**Directions for this task:**
Return a copy of every line in the records that includes the word "should".

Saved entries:

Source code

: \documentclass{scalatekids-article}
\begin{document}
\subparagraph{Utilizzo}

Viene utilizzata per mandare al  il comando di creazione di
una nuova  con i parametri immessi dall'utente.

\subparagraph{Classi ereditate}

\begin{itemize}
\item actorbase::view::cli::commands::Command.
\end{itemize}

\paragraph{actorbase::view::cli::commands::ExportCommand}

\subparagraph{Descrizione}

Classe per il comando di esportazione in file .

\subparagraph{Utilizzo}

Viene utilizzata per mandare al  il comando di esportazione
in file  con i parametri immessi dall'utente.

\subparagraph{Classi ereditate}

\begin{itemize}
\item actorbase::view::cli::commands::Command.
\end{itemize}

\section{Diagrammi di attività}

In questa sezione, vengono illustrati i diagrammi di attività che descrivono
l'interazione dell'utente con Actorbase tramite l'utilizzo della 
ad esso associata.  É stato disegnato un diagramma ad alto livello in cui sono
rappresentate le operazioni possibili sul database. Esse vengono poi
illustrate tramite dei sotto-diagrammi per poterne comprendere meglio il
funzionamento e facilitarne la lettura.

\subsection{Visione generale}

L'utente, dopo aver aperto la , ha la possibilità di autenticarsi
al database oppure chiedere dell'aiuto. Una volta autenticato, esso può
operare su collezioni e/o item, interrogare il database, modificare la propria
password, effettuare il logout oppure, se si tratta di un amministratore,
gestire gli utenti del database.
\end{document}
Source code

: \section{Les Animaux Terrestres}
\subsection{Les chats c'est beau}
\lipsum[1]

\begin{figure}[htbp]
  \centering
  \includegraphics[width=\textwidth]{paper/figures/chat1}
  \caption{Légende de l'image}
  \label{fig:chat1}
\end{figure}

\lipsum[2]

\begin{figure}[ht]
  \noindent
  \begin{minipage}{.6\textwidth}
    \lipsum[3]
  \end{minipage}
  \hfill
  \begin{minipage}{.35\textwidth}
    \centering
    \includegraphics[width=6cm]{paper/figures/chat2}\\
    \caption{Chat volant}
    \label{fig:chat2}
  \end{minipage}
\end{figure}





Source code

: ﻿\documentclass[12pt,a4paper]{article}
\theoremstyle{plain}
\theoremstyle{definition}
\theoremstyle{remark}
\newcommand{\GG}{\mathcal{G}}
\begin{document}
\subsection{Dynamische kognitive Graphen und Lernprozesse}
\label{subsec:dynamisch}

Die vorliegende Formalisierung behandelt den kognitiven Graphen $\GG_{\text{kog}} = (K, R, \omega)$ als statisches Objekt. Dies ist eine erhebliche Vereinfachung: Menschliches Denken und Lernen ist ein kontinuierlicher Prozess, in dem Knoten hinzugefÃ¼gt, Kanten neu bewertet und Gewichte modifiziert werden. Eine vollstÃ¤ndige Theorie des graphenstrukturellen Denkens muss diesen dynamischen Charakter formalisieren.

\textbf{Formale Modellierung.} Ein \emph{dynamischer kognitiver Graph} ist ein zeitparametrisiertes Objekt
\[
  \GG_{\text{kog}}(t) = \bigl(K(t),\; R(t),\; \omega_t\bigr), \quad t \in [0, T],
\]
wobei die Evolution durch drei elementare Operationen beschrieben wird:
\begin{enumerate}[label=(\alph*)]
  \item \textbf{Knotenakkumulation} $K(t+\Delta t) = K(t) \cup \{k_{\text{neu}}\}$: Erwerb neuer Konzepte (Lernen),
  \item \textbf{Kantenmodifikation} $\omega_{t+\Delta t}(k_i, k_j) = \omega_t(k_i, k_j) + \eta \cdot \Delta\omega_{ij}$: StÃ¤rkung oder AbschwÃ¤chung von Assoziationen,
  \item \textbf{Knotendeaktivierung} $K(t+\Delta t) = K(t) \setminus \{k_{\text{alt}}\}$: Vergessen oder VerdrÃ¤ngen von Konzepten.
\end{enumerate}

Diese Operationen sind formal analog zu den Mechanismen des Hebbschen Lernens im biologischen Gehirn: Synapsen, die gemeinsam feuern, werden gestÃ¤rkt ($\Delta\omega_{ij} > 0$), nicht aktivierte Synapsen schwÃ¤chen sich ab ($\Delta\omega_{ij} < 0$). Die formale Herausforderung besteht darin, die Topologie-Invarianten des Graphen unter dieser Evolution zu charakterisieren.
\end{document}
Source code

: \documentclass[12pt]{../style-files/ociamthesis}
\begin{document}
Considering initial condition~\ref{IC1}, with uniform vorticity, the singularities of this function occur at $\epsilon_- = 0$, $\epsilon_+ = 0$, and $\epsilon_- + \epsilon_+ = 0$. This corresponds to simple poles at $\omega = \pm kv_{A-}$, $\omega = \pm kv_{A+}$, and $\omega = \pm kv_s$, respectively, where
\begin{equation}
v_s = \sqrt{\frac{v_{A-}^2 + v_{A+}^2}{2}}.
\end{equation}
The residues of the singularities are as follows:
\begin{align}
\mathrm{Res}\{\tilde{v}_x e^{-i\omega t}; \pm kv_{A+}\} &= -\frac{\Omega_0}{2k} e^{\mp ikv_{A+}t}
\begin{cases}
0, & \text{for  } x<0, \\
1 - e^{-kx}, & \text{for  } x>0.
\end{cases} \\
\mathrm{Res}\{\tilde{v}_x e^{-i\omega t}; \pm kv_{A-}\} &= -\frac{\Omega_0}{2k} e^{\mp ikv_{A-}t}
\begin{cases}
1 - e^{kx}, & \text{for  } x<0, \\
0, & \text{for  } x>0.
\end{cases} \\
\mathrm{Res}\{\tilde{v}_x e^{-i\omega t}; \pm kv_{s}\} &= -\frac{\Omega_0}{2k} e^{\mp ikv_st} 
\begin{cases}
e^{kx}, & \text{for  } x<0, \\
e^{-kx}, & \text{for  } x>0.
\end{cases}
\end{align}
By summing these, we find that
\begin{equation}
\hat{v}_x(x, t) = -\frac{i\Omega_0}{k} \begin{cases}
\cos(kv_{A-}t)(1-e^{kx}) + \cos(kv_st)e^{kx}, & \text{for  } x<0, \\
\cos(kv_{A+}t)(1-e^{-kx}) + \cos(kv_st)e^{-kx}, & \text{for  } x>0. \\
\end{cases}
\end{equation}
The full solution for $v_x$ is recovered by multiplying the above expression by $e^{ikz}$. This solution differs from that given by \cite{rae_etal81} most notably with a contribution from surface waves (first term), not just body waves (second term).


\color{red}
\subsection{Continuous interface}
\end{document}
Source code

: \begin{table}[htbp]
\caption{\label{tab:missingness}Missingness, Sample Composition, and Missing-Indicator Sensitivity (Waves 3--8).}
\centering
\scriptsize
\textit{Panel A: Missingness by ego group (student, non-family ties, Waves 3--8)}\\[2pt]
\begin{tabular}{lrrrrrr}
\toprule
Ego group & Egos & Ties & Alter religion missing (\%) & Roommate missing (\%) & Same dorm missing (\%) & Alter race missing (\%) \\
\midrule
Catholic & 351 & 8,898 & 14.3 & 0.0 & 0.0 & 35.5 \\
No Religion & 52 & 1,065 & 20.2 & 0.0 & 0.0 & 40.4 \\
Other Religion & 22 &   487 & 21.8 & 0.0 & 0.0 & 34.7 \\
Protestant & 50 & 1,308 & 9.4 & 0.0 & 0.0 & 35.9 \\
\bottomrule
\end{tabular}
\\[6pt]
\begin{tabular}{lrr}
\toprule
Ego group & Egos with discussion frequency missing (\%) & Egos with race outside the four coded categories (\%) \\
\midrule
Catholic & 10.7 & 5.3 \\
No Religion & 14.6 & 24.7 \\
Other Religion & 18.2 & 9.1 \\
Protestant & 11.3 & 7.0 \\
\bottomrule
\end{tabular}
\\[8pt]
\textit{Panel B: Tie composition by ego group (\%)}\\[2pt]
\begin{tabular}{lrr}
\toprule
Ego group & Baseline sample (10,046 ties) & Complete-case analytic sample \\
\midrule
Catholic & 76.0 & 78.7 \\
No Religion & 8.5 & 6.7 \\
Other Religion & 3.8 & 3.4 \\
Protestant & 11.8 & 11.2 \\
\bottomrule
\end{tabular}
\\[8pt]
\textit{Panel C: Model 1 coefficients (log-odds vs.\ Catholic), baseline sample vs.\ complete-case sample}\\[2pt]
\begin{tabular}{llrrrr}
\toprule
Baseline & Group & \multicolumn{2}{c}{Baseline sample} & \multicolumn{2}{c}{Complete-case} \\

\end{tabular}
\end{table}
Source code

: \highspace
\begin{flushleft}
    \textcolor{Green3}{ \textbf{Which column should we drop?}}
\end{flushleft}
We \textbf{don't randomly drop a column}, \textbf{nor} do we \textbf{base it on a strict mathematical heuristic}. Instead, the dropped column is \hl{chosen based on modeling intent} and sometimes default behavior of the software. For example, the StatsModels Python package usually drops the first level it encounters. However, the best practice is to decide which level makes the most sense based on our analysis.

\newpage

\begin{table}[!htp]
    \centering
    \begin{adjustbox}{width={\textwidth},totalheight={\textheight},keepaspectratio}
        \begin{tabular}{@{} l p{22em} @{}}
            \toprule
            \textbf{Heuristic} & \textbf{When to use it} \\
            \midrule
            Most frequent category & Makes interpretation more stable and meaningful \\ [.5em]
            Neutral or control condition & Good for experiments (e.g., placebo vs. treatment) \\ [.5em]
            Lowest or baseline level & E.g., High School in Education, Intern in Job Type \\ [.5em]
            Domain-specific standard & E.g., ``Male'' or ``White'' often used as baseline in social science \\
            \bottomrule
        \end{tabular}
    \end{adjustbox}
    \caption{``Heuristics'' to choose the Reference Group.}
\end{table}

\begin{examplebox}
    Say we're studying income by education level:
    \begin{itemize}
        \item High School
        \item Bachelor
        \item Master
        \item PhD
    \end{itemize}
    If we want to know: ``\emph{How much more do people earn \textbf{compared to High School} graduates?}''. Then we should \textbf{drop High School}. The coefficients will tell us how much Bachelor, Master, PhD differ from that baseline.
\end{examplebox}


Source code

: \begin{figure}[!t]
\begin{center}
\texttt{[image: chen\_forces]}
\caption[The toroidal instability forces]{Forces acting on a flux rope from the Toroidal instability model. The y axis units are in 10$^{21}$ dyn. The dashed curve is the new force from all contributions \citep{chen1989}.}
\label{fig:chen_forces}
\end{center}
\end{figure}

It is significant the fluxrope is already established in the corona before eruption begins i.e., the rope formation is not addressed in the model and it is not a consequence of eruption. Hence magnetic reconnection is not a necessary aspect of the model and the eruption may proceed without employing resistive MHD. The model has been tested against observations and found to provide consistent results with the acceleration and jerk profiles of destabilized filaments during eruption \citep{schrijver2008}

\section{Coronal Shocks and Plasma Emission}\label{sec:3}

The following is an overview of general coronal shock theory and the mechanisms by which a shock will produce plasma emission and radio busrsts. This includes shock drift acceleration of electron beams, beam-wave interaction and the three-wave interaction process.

**Response for this exercise:**
    \textcolor{Green3}{ \textbf{Which column should we drop?}}
    If we want to know: ``\emph{How much more do people earn \textbf{compared to High School} graduates?}''. Then we should \textbf{drop High School}. The coefficients will tell us how much Bachelor, Master, PhD differ from that baseline.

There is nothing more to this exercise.